# batch process sharpening?



## guitarkid (Aug 5, 2006)

using photoshop, currently CS2.  i don't feel like adding a little sharpening to 800 wedding photos!  can i batch process or do i have to open them up one at a time.  

also, while i'm on it, how long would you say you spend average editing your photos.  i usually do 2 or 3 passes to make sure i like what i see.  i always shoot in raw with my 20D, do the histogram editing, color correction if needed, lighting, etc.  then when i export to jpg, i don't know, the photos don't seem to POP out at me.  not sure the is going on!  

thanks for your help.
steve


----------



## Flash Harry (Aug 6, 2006)

Yeah create a set and an action for sharpening etc, I usually use the hue/saturation tool prior to the sharpen/usm too, especially on a large number of files.


----------



## guitarkid (Aug 6, 2006)

thanks for the help.  looks like there is even more research to do.  not sure what a SET is and not sure where in the mix to do it.  i'm assuming after i convert from RAW to JPG....then do a set and then batch them, etc.  i think someone else here converts to tiff, then batches, then convert to JPG is the final step.  

thanks


----------



## ksmattfish (Aug 6, 2006)

Go to the "Actions" window, usually by the history window.  Actions are just recordings of a process so you can play it over again without typing eveything in again.  Sets are like folders full of actions.  I have a set of BW actions, a set of resizing actions, a set of sharpening actions, etc...

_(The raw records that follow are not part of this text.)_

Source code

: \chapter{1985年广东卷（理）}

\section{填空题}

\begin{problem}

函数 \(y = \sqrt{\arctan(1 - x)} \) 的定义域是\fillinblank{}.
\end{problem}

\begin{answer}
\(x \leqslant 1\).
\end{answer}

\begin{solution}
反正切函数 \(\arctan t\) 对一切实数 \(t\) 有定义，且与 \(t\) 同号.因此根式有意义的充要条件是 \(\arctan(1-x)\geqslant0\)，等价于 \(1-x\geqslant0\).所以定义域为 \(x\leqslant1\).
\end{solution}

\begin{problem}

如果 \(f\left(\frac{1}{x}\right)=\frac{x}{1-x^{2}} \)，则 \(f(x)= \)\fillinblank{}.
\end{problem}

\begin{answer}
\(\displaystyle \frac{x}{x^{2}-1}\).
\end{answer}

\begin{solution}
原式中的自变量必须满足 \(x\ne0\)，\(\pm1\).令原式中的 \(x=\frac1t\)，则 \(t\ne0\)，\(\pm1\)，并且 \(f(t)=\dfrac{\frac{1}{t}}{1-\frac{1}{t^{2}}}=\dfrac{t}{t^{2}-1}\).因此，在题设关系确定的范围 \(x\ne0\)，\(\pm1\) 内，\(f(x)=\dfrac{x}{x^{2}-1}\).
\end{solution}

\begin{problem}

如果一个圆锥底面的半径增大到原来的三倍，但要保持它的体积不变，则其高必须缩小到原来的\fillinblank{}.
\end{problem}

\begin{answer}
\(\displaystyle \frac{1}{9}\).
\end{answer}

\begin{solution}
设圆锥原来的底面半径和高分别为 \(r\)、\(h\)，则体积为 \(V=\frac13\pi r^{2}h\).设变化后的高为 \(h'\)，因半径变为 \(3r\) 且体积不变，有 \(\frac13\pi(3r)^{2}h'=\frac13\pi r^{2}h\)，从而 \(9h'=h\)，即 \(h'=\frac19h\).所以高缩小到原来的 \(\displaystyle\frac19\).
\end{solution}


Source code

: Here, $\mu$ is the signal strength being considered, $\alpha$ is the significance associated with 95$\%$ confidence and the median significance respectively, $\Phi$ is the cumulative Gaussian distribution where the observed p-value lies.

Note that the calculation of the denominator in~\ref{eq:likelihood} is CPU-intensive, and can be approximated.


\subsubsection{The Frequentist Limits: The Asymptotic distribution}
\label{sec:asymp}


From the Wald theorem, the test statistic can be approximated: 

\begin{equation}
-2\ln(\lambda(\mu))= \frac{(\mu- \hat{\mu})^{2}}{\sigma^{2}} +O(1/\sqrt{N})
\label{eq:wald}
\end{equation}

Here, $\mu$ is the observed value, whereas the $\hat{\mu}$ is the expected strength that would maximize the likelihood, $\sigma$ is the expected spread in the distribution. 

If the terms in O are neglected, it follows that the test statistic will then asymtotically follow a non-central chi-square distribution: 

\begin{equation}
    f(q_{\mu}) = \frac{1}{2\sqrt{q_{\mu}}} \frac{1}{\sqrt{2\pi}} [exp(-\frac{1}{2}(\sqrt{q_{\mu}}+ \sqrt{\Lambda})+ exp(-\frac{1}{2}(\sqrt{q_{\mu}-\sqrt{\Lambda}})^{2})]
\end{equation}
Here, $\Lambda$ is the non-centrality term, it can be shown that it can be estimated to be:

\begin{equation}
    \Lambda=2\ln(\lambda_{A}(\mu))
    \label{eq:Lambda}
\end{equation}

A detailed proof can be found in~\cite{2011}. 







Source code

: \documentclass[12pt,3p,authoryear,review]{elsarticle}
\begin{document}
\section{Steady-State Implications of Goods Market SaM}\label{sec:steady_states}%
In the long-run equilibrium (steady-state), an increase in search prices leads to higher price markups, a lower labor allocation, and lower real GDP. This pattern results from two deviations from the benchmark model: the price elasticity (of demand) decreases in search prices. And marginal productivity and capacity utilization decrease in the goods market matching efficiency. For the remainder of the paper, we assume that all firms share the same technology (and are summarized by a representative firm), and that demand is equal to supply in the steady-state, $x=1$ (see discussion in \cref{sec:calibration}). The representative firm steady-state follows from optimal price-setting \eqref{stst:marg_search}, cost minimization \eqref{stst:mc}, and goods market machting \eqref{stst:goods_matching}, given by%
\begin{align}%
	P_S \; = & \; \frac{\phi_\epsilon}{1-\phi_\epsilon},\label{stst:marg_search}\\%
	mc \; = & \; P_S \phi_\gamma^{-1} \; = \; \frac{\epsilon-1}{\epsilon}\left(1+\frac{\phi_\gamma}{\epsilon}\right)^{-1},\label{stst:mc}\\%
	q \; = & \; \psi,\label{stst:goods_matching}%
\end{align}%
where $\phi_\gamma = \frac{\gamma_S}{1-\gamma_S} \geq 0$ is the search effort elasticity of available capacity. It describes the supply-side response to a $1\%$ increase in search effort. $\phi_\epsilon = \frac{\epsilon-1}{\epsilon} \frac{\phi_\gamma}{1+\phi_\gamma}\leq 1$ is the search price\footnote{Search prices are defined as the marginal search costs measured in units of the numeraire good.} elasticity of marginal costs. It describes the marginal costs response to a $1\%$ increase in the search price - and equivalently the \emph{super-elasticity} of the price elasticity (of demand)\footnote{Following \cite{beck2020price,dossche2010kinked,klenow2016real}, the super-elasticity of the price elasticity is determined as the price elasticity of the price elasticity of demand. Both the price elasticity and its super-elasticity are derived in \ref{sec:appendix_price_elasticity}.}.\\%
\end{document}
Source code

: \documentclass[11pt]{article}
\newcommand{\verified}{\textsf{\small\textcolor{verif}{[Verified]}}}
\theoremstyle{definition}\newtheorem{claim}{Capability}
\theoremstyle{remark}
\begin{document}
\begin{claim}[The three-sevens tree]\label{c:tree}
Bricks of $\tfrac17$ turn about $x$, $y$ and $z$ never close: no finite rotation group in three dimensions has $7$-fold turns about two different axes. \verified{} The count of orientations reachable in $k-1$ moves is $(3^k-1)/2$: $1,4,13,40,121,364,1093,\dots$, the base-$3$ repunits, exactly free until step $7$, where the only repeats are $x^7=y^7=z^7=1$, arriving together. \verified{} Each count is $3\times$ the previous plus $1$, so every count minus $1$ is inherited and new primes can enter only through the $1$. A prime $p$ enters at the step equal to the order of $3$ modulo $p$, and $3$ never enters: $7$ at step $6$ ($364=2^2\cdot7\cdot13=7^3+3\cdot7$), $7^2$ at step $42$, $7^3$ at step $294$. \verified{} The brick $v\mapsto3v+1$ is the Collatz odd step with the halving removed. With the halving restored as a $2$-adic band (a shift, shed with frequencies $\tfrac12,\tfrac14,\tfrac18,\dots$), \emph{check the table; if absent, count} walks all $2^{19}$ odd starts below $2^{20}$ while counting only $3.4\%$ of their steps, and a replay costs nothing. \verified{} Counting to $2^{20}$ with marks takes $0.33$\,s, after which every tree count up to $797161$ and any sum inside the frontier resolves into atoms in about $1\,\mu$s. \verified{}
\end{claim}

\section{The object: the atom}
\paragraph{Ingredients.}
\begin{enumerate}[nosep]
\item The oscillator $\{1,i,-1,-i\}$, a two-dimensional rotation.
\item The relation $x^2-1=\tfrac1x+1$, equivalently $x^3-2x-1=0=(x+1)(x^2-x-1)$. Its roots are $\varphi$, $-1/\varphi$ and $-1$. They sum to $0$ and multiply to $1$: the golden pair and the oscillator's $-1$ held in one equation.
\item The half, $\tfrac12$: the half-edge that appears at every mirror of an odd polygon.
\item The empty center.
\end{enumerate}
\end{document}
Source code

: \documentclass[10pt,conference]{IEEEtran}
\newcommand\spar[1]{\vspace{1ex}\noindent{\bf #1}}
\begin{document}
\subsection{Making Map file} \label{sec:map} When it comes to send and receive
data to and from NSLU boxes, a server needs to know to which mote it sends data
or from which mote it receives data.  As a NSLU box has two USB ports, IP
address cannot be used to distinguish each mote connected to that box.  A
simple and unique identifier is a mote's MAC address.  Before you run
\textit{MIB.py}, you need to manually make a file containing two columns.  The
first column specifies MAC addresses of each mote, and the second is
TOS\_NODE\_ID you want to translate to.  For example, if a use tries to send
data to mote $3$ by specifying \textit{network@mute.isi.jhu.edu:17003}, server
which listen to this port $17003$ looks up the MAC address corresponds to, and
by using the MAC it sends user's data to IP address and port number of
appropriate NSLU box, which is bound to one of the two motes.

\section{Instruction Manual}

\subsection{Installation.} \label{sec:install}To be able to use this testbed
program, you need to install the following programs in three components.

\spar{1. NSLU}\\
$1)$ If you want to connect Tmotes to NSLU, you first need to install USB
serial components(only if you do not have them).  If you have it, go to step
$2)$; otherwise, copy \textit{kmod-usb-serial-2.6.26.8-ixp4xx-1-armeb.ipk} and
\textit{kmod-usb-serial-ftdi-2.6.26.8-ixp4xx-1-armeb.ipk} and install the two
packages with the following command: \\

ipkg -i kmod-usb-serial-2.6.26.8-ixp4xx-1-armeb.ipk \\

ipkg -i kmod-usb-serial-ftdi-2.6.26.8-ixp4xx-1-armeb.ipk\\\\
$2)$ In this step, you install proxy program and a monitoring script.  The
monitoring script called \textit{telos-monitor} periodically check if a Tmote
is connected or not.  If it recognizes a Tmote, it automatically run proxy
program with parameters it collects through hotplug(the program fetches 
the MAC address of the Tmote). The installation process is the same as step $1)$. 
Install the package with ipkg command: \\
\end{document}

My workflow for weddings starts by synchronizing the time on my DSLRs before the wedding.  Afterwards I can put everything from 2 cameras into a folder, sort by time, then rename them all 001 through whatever, and I have the whole wedding in sync.  If one camera is off from the other by even a minute, it really mixes things up.

I use Adobe Bridge and Adobe Camera RAW to sort through keepers, potential keepers, and tossers.  Then I go through the keepers and potential keepers with Camera RAW and adjust white balance, adjust exposure, contrast, and saturation if necessary, and sometimes convert to BW.  I've actually found I like the Camera RAW desaturate in many instances better than using the channel mixer later in PS.  When I'm done in Camera RAW I save the files as 16 bit tiffs.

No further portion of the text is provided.